96% of the matter in the universe is invisible. Mysterious “dark energy” is pushing all of space apart. Empty space is not really empty, but filled with subatomic “foam.” At least seven parallel universes exist, each a trillionth the size of a proton.

Science fiction? Fantasy? The product of opium hallucinations?

Guess again. According to an article in U.S. News and World Report, these hypothesized phenomena represent the mainstream of current scientific thought.

In the wake of observations reported last March by NASA’s Wilkinson Microwave Anisotropy Probe, astronomers and physicists are resorting to these and other fantastic models to explain anomalous temperature variations in the background radiation permeating the heavens.

And who knows? They may be right. After all, once upon a time a round earth, a heliocentric solar system, and manned flight were all scorned as flights of the wildest fancy. Perhaps entire universes really do exist, wrapped up in a particle of dust beneath your finger nail.

On the other hand, increasingly complex and convoluted theories begin to look like the frantic flailings of scientists drowning in the mysteries of human existence. Indeed, one noted physicist confessed that, if he’d been presented with these theories not long ago, “I’d either ask what you’ve been smoking or tell you to stop telling fairy tales.”

Of course, one almost has to feel sorry for these scientists. Every discovery, every revelation, every insight, opens up a new Pandora’s Box of inexplicable phenomena. A few short decades ago, we knew of about half a dozen known sub-atomic particles. Today there are hundreds, with the number growing all the time, and often only the haziest guesses as to why they exist. Relativity theory and quantum theory both seem to describe the workings of the universe, but only the most strained and unproven theory suggests how to unite these two approaches.

1280It’s almost enough to make one contemplate — dare we say it? — Divine Creation. Indeed, man’s desire to plumb the secrets of the universe is nothing new. Newton, Descartes, Galileo, Aristotle, all of these and many others grappled with physics and metaphysics in their labors to comprehend the vast expanse of time and space that stretches toward the boundaries of existence.

But long before the first scientist or philosopher raised his eyes to gaze into outer space and contemplate the stars, another man searched inner space seeking understanding. His name was Job.

A righteous man who lost his fortune, his family, and his health, Job questioned whether there was any rhyme or reason to explain the suffering of the righteous and the prosperity of the wicked. And as he sank into the mire of self-pity and nihilism, a Voice from above answered him:

“Where were you when I laid the foundations of the earth?” asked the Almighty. “What is the path where light dwells? And darkness, where is its place, that you may take it to its boundary, that you may understand the paths of its home?”

The Creator never explains Job’s suffering, but He does provide Job with the answer that restores his faith: The complexity of creation is not only more that you know, but more than you can begin to imagine. Every star above you in the sky, every drop of water in the sea, and every grain of sand upon the shore resides in its place and follows the course chosen for it; so too is every seeming whim of fate rather an unfathomable pulse from the primordial machine that steers the unfolding of eternity.

And so we say in the Rosh HaShanah liturgy, “This day is the anniversary of the beginning of Your handiwork, a remembrance of the First Day.” As we stand in the murky spiritual twilight between the end of one year and the start of another, we contemplate that amidst the mystery and uncertainty that surrounds us, one constant offers us security and safety if we take hold of it: the indivisible relationship between the Creator of all and His ultimate creation — Mankind, for whom He brought all else into being.

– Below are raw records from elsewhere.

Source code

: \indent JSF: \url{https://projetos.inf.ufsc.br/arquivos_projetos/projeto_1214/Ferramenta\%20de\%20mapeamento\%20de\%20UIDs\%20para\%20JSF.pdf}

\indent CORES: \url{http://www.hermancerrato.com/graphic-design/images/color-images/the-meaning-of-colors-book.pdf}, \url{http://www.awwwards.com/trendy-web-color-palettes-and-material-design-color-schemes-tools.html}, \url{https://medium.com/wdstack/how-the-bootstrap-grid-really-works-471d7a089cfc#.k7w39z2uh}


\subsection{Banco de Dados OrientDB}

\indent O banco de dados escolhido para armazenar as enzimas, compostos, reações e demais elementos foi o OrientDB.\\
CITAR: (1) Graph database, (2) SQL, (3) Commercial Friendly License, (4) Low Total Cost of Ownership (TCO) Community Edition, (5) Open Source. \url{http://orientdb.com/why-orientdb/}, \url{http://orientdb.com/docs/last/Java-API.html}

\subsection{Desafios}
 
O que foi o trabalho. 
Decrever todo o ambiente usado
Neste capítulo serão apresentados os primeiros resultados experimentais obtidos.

This day. This day of Rosh HaShanah begins a new year, a new season, a new opportunity to draw near to the Master of Creation. This day offers us a poignant reminder of how to cling to the godliness the resides within us, to strive to become more devoted in our relationships and less demanding in our expectations, more focused on others and less fixated on ourselves, less passionate about material gain and more ardent in our pursuit of spiritual fulfillment.

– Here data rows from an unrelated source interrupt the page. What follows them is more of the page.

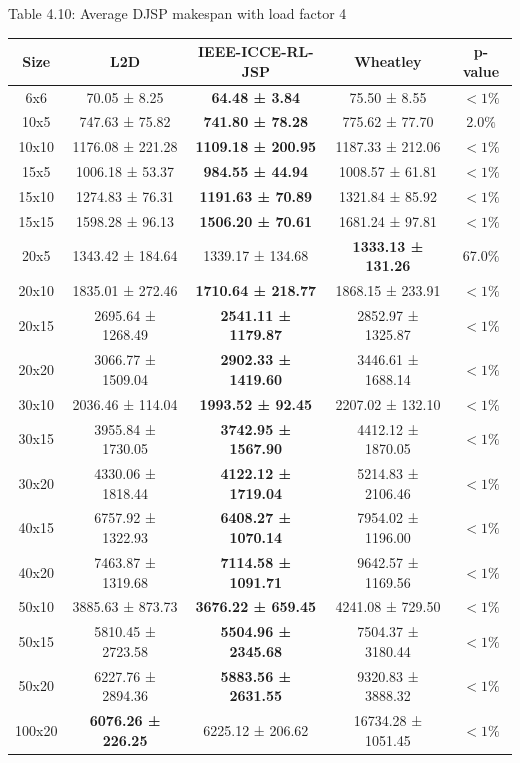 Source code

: \begin{table}
    Table 4.10: Average DJSP makespan with load factor 4\\
    \vspace{1mm}
    \label{table:4.8}
    \footnotesize 
    \begin{tabular}{ccccc}
    \toprule
    Size & L2D & IEEE-ICCE-RL-JSP & Wheatley & p-value \\
    \midrule
    6x6 & 70.05 ± 8.25 & \textbf{64.48 ± 3.84} & 75.50 ± 8.55 & $< 1\%$ \\
    10x5 & 747.63 ± 75.82 & \textbf{741.80 ± 78.28} & 775.62 ± 77.70 & 2.0$\%$ \\
    10x10 & 1176.08 ± 221.28 & \textbf{1109.18 ± 200.95} & 1187.33 ± 212.06 & $< 1\%$ \\
    15x5 & 1006.18 ± 53.37 & \textbf{984.55 ± 44.94} & 1008.57 ± 61.81 & $< 1\%$ \\
    15x10 & 1274.83 ± 76.31 & \textbf{1191.63 ± 70.89} & 1321.84 ± 85.92 & $< 1\%$ \\
    15x15 & 1598.28 ± 96.13 & \textbf{1506.20 ± 70.61} & 1681.24 ± 97.81 & $< 1\%$ \\
    20x5 & 1343.42 ± 184.64 & 1339.17 ± 134.68 & \textbf{1333.13 ± 131.26} & 67.0$\%$ \\
    20x10 & 1835.01 ± 272.46 & \textbf{1710.64 ± 218.77} & 1868.15 ± 233.91 & $< 1\%$ \\
    20x15 & 2695.64 ± 1268.49 & \textbf{2541.11 ± 1179.87} & 2852.97 ± 1325.87 & $< 1\%$ \\
    20x20 & 3066.77 ± 1509.04 & \textbf{2902.33 ± 1419.60} & 3446.61 ± 1688.14 & $< 1\%$ \\
    30x10 & 2036.46 ± 114.04 & \textbf{1993.52 ± 92.45} & 2207.02 ± 132.10 & $< 1\%$ \\
    30x15 & 3955.84 ± 1730.05 & \textbf{3742.95 ± 1567.90} & 4412.12 ± 1870.05 & $< 1\%$ \\
    30x20 & 4330.06 ± 1818.44 & \textbf{4122.12 ± 1719.04} & 5214.83 ± 2106.46 & $< 1\%$ \\
    40x15 & 6757.92 ± 1322.93 & \textbf{6408.27 ± 1070.14} & 7954.02 ± 1196.00 & $< 1\%$ \\
    40x20 & 7463.87 ± 1319.68 & \textbf{7114.58 ± 1091.71} & 9642.57 ± 1169.56 & $< 1\%$ \\
    50x10 & 3885.63 ± 873.73 & \textbf{3676.22 ± 659.45} & 4241.08 ± 729.50 & $< 1\%$ \\
    50x15 & 5810.45 ± 2723.58 & \textbf{5504.96 ± 2345.68} & 7504.37 ± 3180.44 & $< 1\%$ \\
    50x20 & 6227.76 ± 2894.36 & \textbf{5883.56 ± 2631.55} & 9320.83 ± 3888.32 & $< 1\%$ \\
    100x20 & \textbf{6076.26 ± 226.25} & 6225.12 ± 206.62 & 16734.28 ± 1051.45 & $< 1\%$ \\
    \bottomrule
    \end{tabular}
\end{table}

blowing-of-shofarThis day reminds us that we hold in our hands an awesome privilege, as well as an awesome responsibility. How willingly are we seduced into looking for simplistic solutions to the moral and ethical dilemmas that life throws at us day after day? How longingly do we embrace superficial cliches and bromides that urge us to pull the warm covers of apathy over our heads?

This day. Rosh HaShanah is our wake up call, and the sound of the shofar signals our reveille to open our eyes and behold the breathtaking magnificence that is Creation. And if our minds reel as we try to grasp the limitless expanse of the universe, we can yet grasp onto this certainty: that the One who placed us in its midst has revealed Himself through His Word and has given each of us a priceless gift, no less than the sand and the sea and the stars — an indispensable role to play in the completion of His masterpiece and the means through which we can become one with the infinite and with the divine.

A Zoo with a View

the_zoo_story_2In the 1920s, comedian Robert Benchley commented that there are two categories of people in the world: people who divide people into categories and people who don’t. He went on to remark that, “Both classes are extremely unpleasant to meet socially, leaving practically no one in the world whom one cares very much to know.”

Groucho Marx may have been thinking the same thing when he famously quipped that he wouldn’t want to belong to any club that would have him as a member.

In all seriousness, it may be high time that we took these humorists and their absurdist observations a bit more seriously.

My first serious exposure to absurdism was back in my sophomore year at the University of California, when my English professor introduced our class to playwright Edward Albee. I was immediately fascinated by The Zoo Story, although I wasn’t quite worldly enough to appreciate the subtext of class warfare and social malaise.

Time would solve that problem. But I was still able to recognize the hidden threads of realism sewn together in a garment of tragicomic incongruity.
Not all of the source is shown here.